Wheel Brakes

                         Inexpensive Wheel Brakes                                                                                                             By Don R. Giandomenico - October 7, 2002

     Photo of  Twinstar ARF with wheel brake installed.

       Have you ever had to taxi your plane in circles to slow it down? Are you tired of rolling off the runway on a “hot” landing? I had battled this problem and wanted to make an effective friction brake for landing gear. Some modelers suggested tightening the wheel collars against the hub to solve the problem but I wanted a more constant friction so I wouldn’t be adjusting them constantly. I figured out a cheap way to set up a “disk” type brake with a constant drag to allow slow, controlled taxies and reduce roll out on landings.

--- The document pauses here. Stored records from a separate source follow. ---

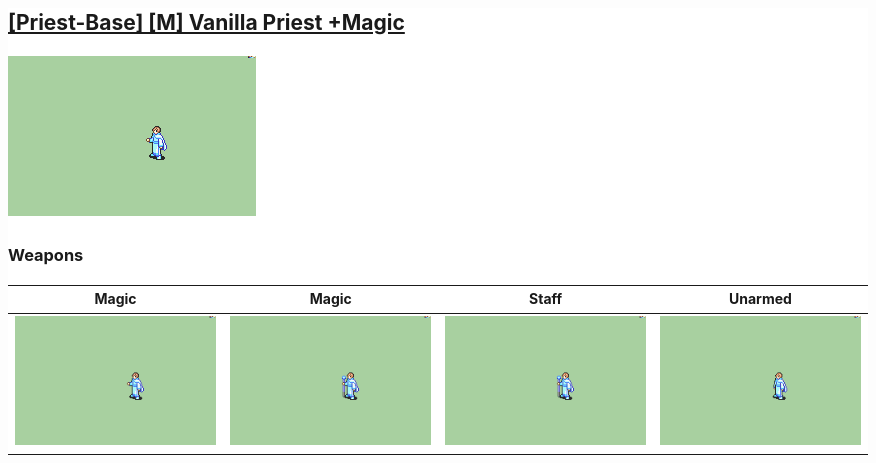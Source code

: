 
## [\[Priest-Base\] \[M\] Vanilla Priest +Magic](./%5BPriest-Base%5D%20%5BM%5D%20Vanilla%20Priest%20+Magic/%5BPriest-Base%5D%20%5BM%5D%20Vanilla%20Priest%20+Magic)

<img src="./%5BPriest-Base%5D%20%5BM%5D%20Vanilla%20Priest%20+Magic/6.%20Magic/Magic_000.png" alt="[Priest-Base] [M] Vanilla Priest +Magic standing" />


### Weapons


|Magic |Magic |Staff |Unarmed |
|  :---: | :---: | :---: | :---: |
| <img alt="Magic animation" src="./%5BPriest-Base%5D%20%5BM%5D%20Vanilla%20Priest%20+Magic/6.%20Magic/Magic.gif" /> | <img alt="Magic animation" src="./%5BPriest-Base%5D%20%5BM%5D%20Vanilla%20Priest%20+Magic/6.%20Magic%20(Staff)/Magic.gif" /> | <img alt="Staff animation" src="./%5BPriest-Base%5D%20%5BM%5D%20Vanilla%20Priest%20+Magic/7.%20Staff/Staff.gif" /> | <img alt="Unarmed animation" src="./%5BPriest-Base%5D%20%5BM%5D%20Vanilla%20Priest%20+Magic/8.%20Unarmed/Unarmed.gif" /> |
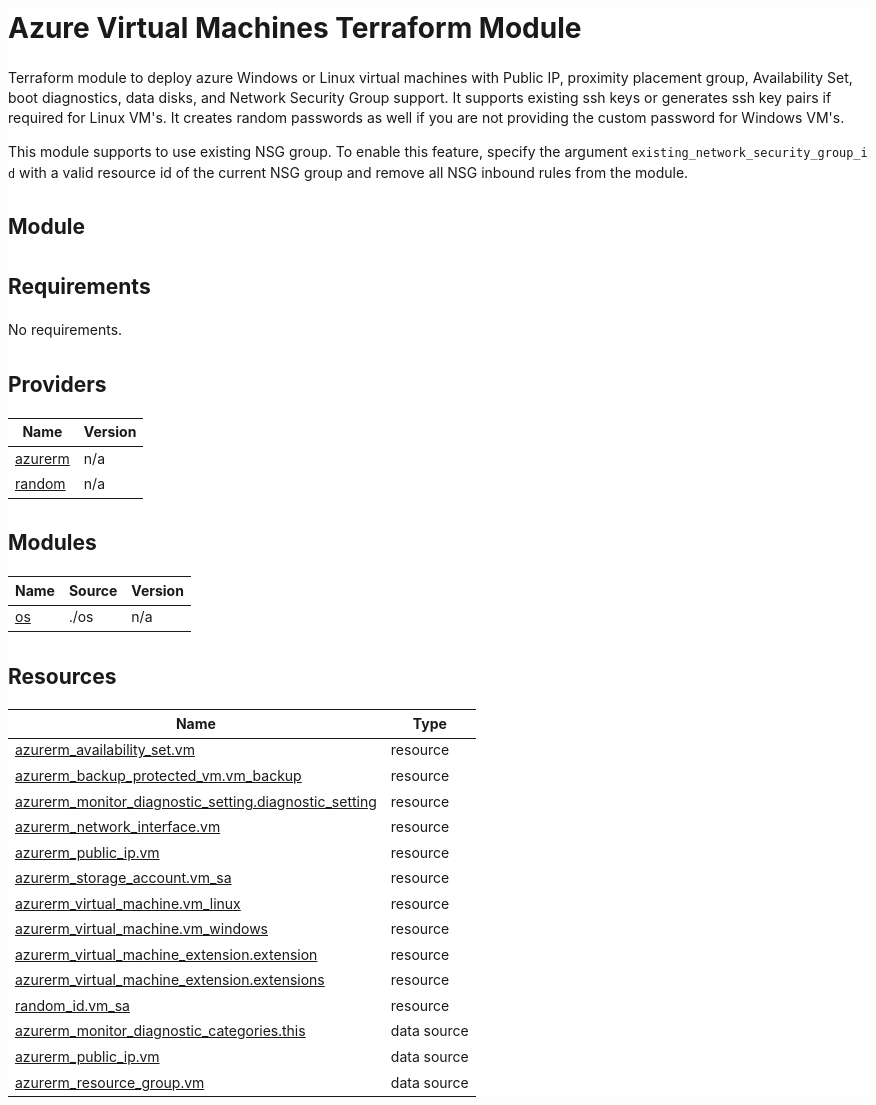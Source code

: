 # Azure Virtual Machines Terraform Module

Terraform module to deploy azure Windows or Linux virtual machines with Public IP, proximity placement group, Availability Set, boot diagnostics, data disks, and Network Security Group support. It supports existing ssh keys or generates ssh key pairs if required for Linux VM's. It creates random passwords as well if you are not providing the custom password for Windows VM's.

This module supports to use existing NSG group. To enable this feature, specify the argument `existing_network_security_group_id` with a valid resource id of the current NSG group and remove all NSG inbound rules from the module.

## Module

## Requirements

No requirements.

## Providers

| Name | Version |
|------|---------|
| <a name="provider_azurerm"></a> [azurerm](#provider\_azurerm) | n/a |
| <a name="provider_random"></a> [random](#provider\_random) | n/a |

## Modules

| Name | Source | Version |
|------|--------|---------|
| <a name="module_os"></a> [os](#module\_os) | ./os | n/a |

## Resources

| Name | Type |
|------|------|
| [azurerm_availability_set.vm](https://registry.terraform.io/providers/hashicorp/azurerm/latest/docs/resources/availability_set) | resource |
| [azurerm_backup_protected_vm.vm_backup](https://registry.terraform.io/providers/hashicorp/azurerm/latest/docs/resources/backup_protected_vm) | resource |
| [azurerm_monitor_diagnostic_setting.diagnostic_setting](https://registry.terraform.io/providers/hashicorp/azurerm/latest/docs/resources/monitor_diagnostic_setting) | resource |
| [azurerm_network_interface.vm](https://registry.terraform.io/providers/hashicorp/azurerm/latest/docs/resources/network_interface) | resource |
| [azurerm_public_ip.vm](https://registry.terraform.io/providers/hashicorp/azurerm/latest/docs/resources/public_ip) | resource |
| [azurerm_storage_account.vm_sa](https://registry.terraform.io/providers/hashicorp/azurerm/latest/docs/resources/storage_account) | resource |
| [azurerm_virtual_machine.vm_linux](https://registry.terraform.io/providers/hashicorp/azurerm/latest/docs/resources/virtual_machine) | resource |
| [azurerm_virtual_machine.vm_windows](https://registry.terraform.io/providers/hashicorp/azurerm/latest/docs/resources/virtual_machine) | resource |
| [azurerm_virtual_machine_extension.extension](https://registry.terraform.io/providers/hashicorp/azurerm/latest/docs/resources/virtual_machine_extension) | resource |
| [azurerm_virtual_machine_extension.extensions](https://registry.terraform.io/providers/hashicorp/azurerm/latest/docs/resources/virtual_machine_extension) | resource |
| [random_id.vm_sa](https://registry.terraform.io/providers/hashicorp/random/latest/docs/resources/id) | resource |
| [azurerm_monitor_diagnostic_categories.this](https://registry.terraform.io/providers/hashicorp/azurerm/latest/docs/data-sources/monitor_diagnostic_categories) | data source |
| [azurerm_public_ip.vm](https://registry.terraform.io/providers/hashicorp/azurerm/latest/docs/data-sources/public_ip) | data source |
| [azurerm_resource_group.vm](https://registry.terraform.io/providers/hashicorp/azurerm/latest/docs/data-sources/resource_group) | data source |
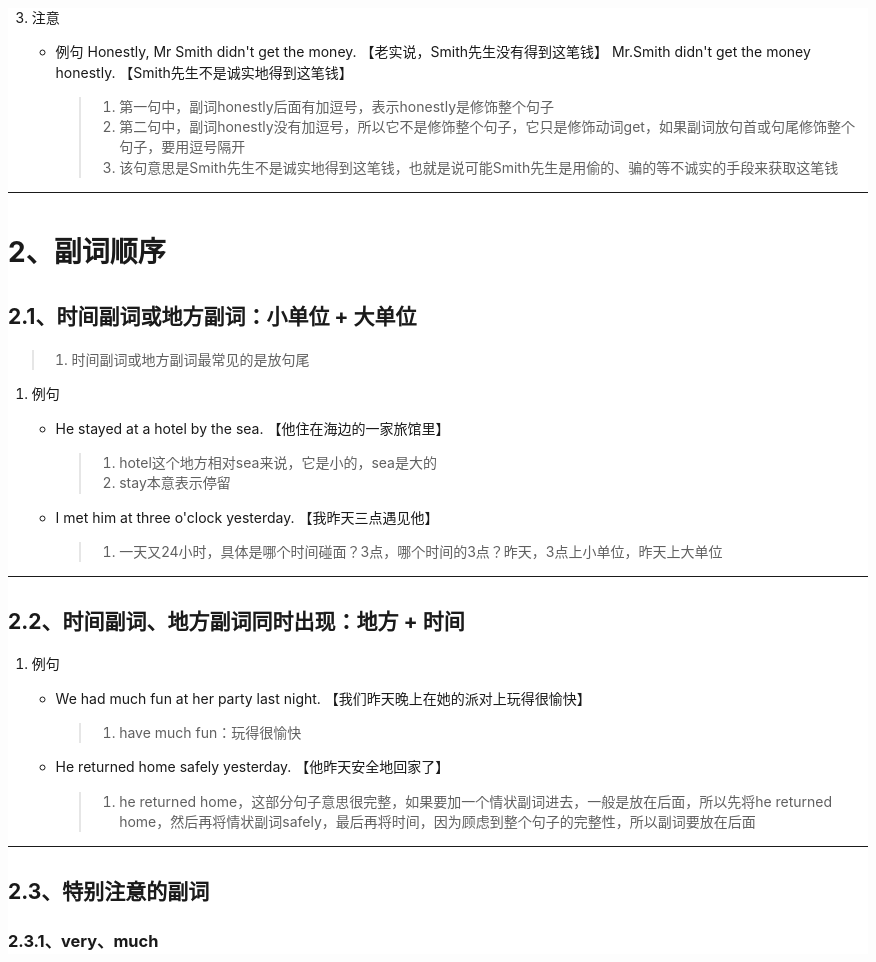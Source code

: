 3. 注意

   + 例句
     Honestly, Mr Smith didn't get the money.
     【老实说，Smith先生没有得到这笔钱】
     Mr.Smith didn't get the money honestly.
     【Smith先生不是诚实地得到这笔钱】

     > 1. 第一句中，副词honestly后面有加逗号，表示honestly是修饰整个句子
     > 2. 第二句中，副词honestly没有加逗号，所以它不是修饰整个句子，它只是修饰动词get，如果副词放句首或句尾修饰整个句子，要用逗号隔开
     > 3. 该句意思是Smith先生不是诚实地得到这笔钱，也就是说可能Smith先生是用偷的、骗的等不诚实的手段来获取这笔钱

---

# 2、副词顺序

## 2.1、时间副词或地方副词：小单位 + 大单位

> 1. 时间副词或地方副词最常见的是放句尾

1. 例句

   + He stayed at a hotel by the sea.
     【他住在海边的一家旅馆里】

     > 1. hotel这个地方相对sea来说，它是小的，sea是大的
     > 2. stay本意表示停留

   + I met him at three o'clock yesterday.
     【我昨天三点遇见他】

     > 1. 一天又24小时，具体是哪个时间碰面？3点，哪个时间的3点？昨天，3点上小单位，昨天上大单位

---

## 2.2、时间副词、地方副词同时出现：地方 + 时间

1. 例句

   + We had much fun at her party last night.
     【我们昨天晚上在她的派对上玩得很愉快】

     > 1. have much fun：玩得很愉快

   + He returned home safely yesterday.
     【他昨天安全地回家了】

     > 1. he returned home，这部分句子意思很完整，如果要加一个情状副词进去，一般是放在后面，所以先将he returned home，然后再将情状副词safely，最后再将时间，因为顾虑到整个句子的完整性，所以副词要放在后面

---

## 2.3、特别注意的副词

### 2.3.1、very、much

       The first thing to do is solder a typical wheel collar to a 5/16 or ¼ “flat washer. Center the collar on the washer, heat the two with a propane torch and solder them together with a fillet of solder. (I use regular electronics grade rosin core solder, it seems to lay down the best.) Once the assembly has cooled, sand the flat side smooth with 400 grit sandpaper.

       After the disk has been completed, get a small piece of adhesive backed Velcro (the fuzzy side) and cut a round out of it (I use the disk as a template). This round piece should be slightly larger than the washer and have a ¼” hole cut in the middle. Once you have the friction disk made, it is time to prepare the wheel hub. (Depending on what type of wheel you use will determine how to apply your friction pad you have made).

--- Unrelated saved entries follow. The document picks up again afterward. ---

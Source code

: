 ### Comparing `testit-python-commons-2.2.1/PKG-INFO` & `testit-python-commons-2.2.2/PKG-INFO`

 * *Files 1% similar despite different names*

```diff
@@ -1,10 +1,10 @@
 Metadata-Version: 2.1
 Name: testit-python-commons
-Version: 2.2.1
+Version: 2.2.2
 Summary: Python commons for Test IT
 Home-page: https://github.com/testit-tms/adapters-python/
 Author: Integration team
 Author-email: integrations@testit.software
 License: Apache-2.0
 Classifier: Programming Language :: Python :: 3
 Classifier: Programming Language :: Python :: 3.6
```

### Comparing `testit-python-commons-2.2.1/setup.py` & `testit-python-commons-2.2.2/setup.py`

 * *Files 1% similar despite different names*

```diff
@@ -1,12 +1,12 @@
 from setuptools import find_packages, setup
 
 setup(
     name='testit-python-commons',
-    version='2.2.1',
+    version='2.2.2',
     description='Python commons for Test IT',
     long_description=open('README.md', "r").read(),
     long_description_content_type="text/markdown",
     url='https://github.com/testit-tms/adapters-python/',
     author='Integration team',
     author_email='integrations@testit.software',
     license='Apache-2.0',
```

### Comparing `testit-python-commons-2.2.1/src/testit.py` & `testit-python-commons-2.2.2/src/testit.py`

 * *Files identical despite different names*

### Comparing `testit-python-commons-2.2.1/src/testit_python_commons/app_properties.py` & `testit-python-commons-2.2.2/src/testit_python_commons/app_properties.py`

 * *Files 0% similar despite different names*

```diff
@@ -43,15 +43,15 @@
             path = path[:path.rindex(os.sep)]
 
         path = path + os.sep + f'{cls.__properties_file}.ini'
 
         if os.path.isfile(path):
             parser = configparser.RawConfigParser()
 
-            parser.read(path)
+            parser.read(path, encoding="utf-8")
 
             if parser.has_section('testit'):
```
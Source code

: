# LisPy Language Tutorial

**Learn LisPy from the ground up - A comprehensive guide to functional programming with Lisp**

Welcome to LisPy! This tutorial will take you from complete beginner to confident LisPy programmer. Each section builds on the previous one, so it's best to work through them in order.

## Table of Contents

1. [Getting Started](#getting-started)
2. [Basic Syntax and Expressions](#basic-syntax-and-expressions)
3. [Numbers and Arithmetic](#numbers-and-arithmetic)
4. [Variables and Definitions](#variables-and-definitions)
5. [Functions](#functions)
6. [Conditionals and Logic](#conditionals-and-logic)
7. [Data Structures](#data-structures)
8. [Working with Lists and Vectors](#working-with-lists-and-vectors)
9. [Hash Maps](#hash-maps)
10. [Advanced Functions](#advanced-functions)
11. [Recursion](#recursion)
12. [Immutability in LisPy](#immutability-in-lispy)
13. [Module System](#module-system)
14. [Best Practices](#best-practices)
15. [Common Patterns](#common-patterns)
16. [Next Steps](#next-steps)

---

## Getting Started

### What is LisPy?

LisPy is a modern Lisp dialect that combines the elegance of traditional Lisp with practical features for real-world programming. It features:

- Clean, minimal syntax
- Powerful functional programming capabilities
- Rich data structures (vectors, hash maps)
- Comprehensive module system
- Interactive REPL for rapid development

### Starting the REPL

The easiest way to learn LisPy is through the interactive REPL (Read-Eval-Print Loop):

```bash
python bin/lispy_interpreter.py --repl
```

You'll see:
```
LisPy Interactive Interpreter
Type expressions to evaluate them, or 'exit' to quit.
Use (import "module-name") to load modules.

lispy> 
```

       The center hub of your wheel must be suitable to grip the adhesive backed Velcro so choose a wheel that will work with your friction disk. DU-BRO makes a good captive air (pneumatic) wheel that has become my favorite to use with these brakes. (Not shown in article)   Use a rotary tool to remove the shouldered axle hub in the middle (if necessary) and clean the wheel with alcohol to promote adhesion of the Velcro. You can now apply the Velcro in the center of the hub to complete the wheel and you are ready to install it onto the axle.

       Take the disk (washer/collar) and install it to the inboard side of the axle (the supported side of the axle) and fit check the wheel to make sure the disk mates with the friction pad. After you are satisfied with the fit, remove the wheel and apply a dab of grease to the axle. Once the wheel is replaced, stack a small flat washer on the outboard side of the wheel and follow it with a rubber O-ring or similar. (I use 5/32 ID O-rings I get from a hardware store) Topping of the assembly with another wheel collar completes the assembly.

This is a shot of my DC-3 with the wheel brake installed.

       Set your friction rate by squeezing the O-ring between the hub washer and the collar to push the wheel against the disk. Once the amount of drag is correct, test the brakes by taxiing the plane and get a feel for the drag. After a few flights, readjust the tension and you will rarely have to touch them again. If you consider installing these brakes on a trike-gear, install the brake on the nose wheel. If a tail- dragger needs brakes, they must be installed on the mains so be sure to even out the amount of drag between the left and right wheel as to not make the plane turn when rolling out. Happy Flying!!!    

               Bill of material:

    2 - collars (sized to fit axle, typically 5/32”)

    1 – 5/16 or ¼” flat washer

    1 – Small flat washer (sized to fit axle, typically 5/32”)

    1 – 5/32 ID O-ring (or similar)

    1 – 1” x 1” piece of Velcro brand fastener w/ adhesive backing.

       (Only the fuzzy felt side will be used)

    1 – Plastic-hubbed wheel suitable for use.